Lines from the records below that contain the word "FileSystem" are to be copied out.

→ AVAILABLE RECORDS
_____
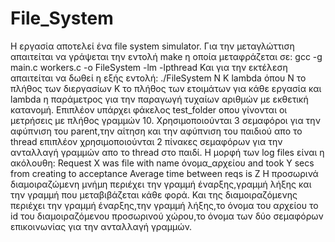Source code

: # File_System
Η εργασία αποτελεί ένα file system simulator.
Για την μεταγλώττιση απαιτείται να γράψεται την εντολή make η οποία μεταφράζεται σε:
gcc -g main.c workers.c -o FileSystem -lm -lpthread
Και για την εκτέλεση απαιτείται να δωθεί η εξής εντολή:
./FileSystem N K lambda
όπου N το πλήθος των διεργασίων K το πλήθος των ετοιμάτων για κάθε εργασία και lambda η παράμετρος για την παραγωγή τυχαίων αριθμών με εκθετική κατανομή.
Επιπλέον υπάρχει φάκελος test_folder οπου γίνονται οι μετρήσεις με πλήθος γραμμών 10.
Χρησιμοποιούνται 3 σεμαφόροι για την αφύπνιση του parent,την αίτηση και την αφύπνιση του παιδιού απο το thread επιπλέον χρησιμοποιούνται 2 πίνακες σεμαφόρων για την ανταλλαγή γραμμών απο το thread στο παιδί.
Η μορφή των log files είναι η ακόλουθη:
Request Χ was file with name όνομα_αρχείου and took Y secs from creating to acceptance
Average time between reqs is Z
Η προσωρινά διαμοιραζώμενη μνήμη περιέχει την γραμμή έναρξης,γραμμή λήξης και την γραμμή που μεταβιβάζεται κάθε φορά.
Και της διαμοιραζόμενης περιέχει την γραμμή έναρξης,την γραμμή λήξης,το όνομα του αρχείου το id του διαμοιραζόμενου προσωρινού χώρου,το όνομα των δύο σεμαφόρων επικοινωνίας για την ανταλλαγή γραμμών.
_____
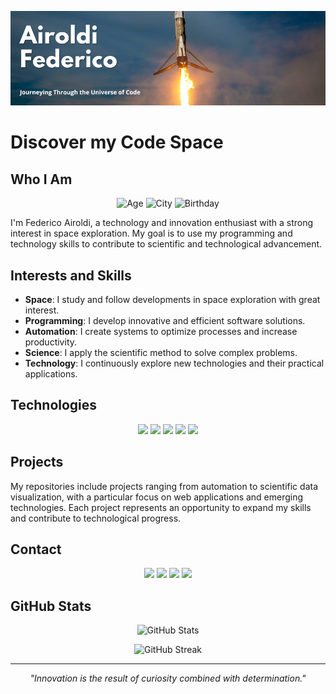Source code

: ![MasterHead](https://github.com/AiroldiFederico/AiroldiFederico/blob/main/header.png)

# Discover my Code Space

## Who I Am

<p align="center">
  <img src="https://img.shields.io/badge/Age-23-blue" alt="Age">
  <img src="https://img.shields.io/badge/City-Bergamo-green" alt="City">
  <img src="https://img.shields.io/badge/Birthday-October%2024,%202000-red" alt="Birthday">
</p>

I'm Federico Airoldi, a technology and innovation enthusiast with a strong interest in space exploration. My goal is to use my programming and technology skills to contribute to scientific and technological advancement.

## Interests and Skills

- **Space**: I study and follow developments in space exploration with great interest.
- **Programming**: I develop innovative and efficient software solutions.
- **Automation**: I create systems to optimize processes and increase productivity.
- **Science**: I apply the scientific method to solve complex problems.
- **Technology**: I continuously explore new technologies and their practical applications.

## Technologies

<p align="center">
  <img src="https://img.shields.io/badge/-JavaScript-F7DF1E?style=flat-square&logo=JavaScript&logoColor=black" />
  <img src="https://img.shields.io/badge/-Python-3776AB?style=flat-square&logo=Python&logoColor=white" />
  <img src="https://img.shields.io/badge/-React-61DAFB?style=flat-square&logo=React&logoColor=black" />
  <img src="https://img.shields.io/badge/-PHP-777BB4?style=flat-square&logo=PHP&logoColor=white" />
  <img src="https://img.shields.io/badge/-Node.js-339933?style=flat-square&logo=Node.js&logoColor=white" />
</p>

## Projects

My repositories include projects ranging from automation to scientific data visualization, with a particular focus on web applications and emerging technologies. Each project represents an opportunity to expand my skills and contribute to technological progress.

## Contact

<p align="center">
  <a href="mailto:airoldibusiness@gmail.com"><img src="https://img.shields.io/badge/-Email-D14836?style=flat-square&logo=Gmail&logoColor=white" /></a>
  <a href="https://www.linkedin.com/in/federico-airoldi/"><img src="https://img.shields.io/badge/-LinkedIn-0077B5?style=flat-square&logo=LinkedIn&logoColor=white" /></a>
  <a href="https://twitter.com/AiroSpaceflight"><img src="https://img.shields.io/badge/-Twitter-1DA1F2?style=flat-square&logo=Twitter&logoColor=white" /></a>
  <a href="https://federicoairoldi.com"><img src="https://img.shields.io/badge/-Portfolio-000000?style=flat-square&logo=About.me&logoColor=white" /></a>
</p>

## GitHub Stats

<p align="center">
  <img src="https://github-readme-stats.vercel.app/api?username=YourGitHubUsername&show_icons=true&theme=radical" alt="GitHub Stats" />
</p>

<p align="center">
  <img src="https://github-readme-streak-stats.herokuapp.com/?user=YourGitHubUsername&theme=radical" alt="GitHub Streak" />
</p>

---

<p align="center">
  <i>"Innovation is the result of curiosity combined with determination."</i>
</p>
_____
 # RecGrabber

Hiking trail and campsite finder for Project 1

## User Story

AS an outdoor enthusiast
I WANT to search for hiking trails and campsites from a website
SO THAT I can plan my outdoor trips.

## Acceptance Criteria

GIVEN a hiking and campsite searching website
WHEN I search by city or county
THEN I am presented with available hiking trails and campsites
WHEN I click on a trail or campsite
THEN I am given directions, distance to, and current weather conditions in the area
_____
→ PROBLEM SOLUTION
gcc -g main.c workers.c -o FileSystem -lm -lpthread
./FileSystem N K lambda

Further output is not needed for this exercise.